翻开中国历史,实在有太多的人不适合践天子之位。梁武帝若不做皇帝,很可能成为声名远播的佛学家;南唐后主若不做皇帝,他会给我们留下更多的“春花秋月”、“玉砌雕栏”;而身死番邦的宋徽宗本来就应是一位天才的书画大师……
我们这里谈及的陈后主陈叔宝,是以《玉树后庭花》这支亡国之音载入史册的南朝末代皇帝。生于深宫之中,长于妇人之手,十岁成为世子,十九岁被立为皇太子,衔着金钥匙长大的陈叔宝,从来就不不知稼穑之艰难,而文艺之好,在其当上太子之后,更是将其与奢糜的生活连在了一起。江总、姚察、顾野王、褚玠、陆瑜、谢伸这些御用文人们,都成为了当时陈叔宝的东宫僚属,在宴饮笙歌之中,他们将所有文字都浸润到了浓郁的酒气中,美人的馨香中,为的就是对应眼前这个太子、未来的陈朝皇帝的笑容,而陈叔宝对这样的“雅集”从来都是乐而不疲,他相信,赋诗也好,作词也罢,唯有酒色,才能激发出最好的灵感来。

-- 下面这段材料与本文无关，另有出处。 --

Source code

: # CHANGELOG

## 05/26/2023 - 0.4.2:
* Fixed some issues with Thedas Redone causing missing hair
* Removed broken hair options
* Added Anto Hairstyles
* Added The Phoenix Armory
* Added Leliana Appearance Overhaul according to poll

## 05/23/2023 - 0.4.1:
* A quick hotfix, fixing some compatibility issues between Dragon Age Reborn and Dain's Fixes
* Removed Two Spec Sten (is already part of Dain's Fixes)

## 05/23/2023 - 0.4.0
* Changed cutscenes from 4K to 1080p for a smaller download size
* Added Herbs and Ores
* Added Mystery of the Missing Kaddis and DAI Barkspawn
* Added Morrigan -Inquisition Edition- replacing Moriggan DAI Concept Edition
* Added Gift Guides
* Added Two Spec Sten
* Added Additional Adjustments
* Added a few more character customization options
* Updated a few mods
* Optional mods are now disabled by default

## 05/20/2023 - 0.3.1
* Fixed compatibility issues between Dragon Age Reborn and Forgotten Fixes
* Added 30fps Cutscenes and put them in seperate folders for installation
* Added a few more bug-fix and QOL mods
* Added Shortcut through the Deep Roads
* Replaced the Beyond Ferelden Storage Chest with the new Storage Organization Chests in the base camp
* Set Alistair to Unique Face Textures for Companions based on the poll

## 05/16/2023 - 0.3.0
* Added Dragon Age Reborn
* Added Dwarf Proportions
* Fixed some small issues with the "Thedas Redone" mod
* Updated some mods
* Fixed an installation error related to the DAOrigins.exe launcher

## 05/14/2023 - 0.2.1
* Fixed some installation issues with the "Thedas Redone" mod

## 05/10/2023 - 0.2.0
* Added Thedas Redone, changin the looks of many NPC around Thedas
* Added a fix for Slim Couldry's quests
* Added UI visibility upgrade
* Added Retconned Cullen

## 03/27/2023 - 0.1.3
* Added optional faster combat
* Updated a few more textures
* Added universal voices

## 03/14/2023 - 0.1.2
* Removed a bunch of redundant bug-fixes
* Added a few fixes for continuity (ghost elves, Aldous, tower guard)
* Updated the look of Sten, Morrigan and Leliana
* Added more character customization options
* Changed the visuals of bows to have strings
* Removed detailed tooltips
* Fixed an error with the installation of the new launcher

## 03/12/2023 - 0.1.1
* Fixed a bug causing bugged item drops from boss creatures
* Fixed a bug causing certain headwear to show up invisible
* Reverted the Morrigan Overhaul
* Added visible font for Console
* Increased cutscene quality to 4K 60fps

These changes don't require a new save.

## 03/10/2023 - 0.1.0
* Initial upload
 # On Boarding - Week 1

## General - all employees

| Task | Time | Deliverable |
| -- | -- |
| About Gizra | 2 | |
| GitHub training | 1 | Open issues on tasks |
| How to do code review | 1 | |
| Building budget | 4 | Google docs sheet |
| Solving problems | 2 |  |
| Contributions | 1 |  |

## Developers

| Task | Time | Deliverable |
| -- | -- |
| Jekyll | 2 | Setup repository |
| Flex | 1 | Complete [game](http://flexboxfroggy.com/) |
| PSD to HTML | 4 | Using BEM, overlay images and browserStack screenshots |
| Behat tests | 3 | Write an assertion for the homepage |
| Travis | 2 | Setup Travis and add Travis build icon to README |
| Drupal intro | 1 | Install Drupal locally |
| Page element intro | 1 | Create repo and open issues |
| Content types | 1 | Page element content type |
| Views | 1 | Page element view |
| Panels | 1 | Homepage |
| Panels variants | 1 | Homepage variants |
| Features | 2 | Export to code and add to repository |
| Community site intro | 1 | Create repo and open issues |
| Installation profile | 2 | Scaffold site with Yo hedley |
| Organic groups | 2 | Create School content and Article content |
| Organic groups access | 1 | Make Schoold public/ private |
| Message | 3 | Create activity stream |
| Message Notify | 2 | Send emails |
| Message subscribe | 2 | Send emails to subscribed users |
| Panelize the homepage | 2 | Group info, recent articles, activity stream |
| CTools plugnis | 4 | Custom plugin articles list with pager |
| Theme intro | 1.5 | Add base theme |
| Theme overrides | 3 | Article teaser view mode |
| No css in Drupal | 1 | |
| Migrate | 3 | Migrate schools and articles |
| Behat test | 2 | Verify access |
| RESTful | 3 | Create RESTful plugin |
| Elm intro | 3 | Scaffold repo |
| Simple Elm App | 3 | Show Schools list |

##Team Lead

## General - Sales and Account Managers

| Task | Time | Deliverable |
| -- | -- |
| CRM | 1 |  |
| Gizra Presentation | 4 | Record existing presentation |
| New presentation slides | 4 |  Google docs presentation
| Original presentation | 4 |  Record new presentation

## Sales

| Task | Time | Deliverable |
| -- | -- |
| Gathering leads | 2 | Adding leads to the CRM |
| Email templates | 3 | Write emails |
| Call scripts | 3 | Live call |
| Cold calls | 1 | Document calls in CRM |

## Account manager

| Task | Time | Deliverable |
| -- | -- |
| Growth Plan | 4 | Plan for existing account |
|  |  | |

由此,当这个东宫太子一朝登基,我们看到的,必定是一个将江山诗意挥霍的皇帝。陈朝自陈霸先开国,一直以简朴示人,从不敢大肆铺张,然而,到了陈叔宝当皇帝,陈朝内廷的简朴之风已一抹而无,他穷土木之奇,极人工之巧,他建了临春、结绮、望仙三阁,每阁高数十丈,三阁之间,有复道相连,窗牖墙壁栏槛,皆以沉檀木为之,以金玉珠翠装饰,至于服玩珍宝,名花奇树,更是不可胜计。“丽宇芳林对高阁,新妆艳质本倾城”,华美的宫阙再配上绝妙好辞,目的当然是要“金屋藏娇”,当张贵妃、孔贵妃等一众丽人在阁上或临轩独坐,或倚栏遥望,成为令人艳羡的“仙子”,陈后主用自己的才情制造的“浪漫”,已经让人高不可攀,遥不可及。
当然,对于一个沉醉于文学的皇帝来说,这才仅仅是开始。就在即位不久,陈后主开了王朝的先例,几乎是空前绝后的在宫闱之中设立了女官,增加了女学士,在升腾的丝竹烟霭和丰盛的珍馐美味中,他让已成为朝中重臣的江总等十余名昔日的东宫僚属们一起,和姿容妍丽文采斐然的女学士一起,推杯换盏,共赋艳词。“宾礼诸公,唯寄情于文酒,昵近群小,皆委之以衡轴”,当整个后庭都弥散着靡靡之音,陈后主大醉酩酊,他相信,这才是文字该有的模样,该有的场面。
由此,在陈朝这个江南小朝廷的短暂历史中,我们看到的,是一派文学的“生机”:在以陈后主为首的陈朝宫廷群体艳情诗歌当中,陈后主诗歌留存有99篇,占到了三分之二以上,江总、陆琼、陆瑜、岑之敬等人的艳情诗则包揽了剩余的三分之一。许学夷《诗源辩体》言:“陈后主五言声尽入律。”胡应麟《诗薮》则云“(陈后主、张正见、江总)五言八句时合唐规。”“碧月夜夜荡,琼树朝朝新。”当陈后主以其辞采华丽的《玉树后庭花》率一众文学臣工风流起中国宫体诗赋的一角,他也许不会想到,他自己已经成为一个矛盾体:他是诗人,诗人崇尚的是自然之美,他又是皇帝,皇帝关注的则是对山河的主宰;他是诗人,诗人的梦中始终鸽哨飞扬,他是皇帝,皇帝的梦中始终充斥着箭头与火光。做一个好皇帝、好诗人难,而做一个诗人皇帝或皇帝诗人就更难,陈后主,会为自己的执政生涯交出一份怎样的答卷呢?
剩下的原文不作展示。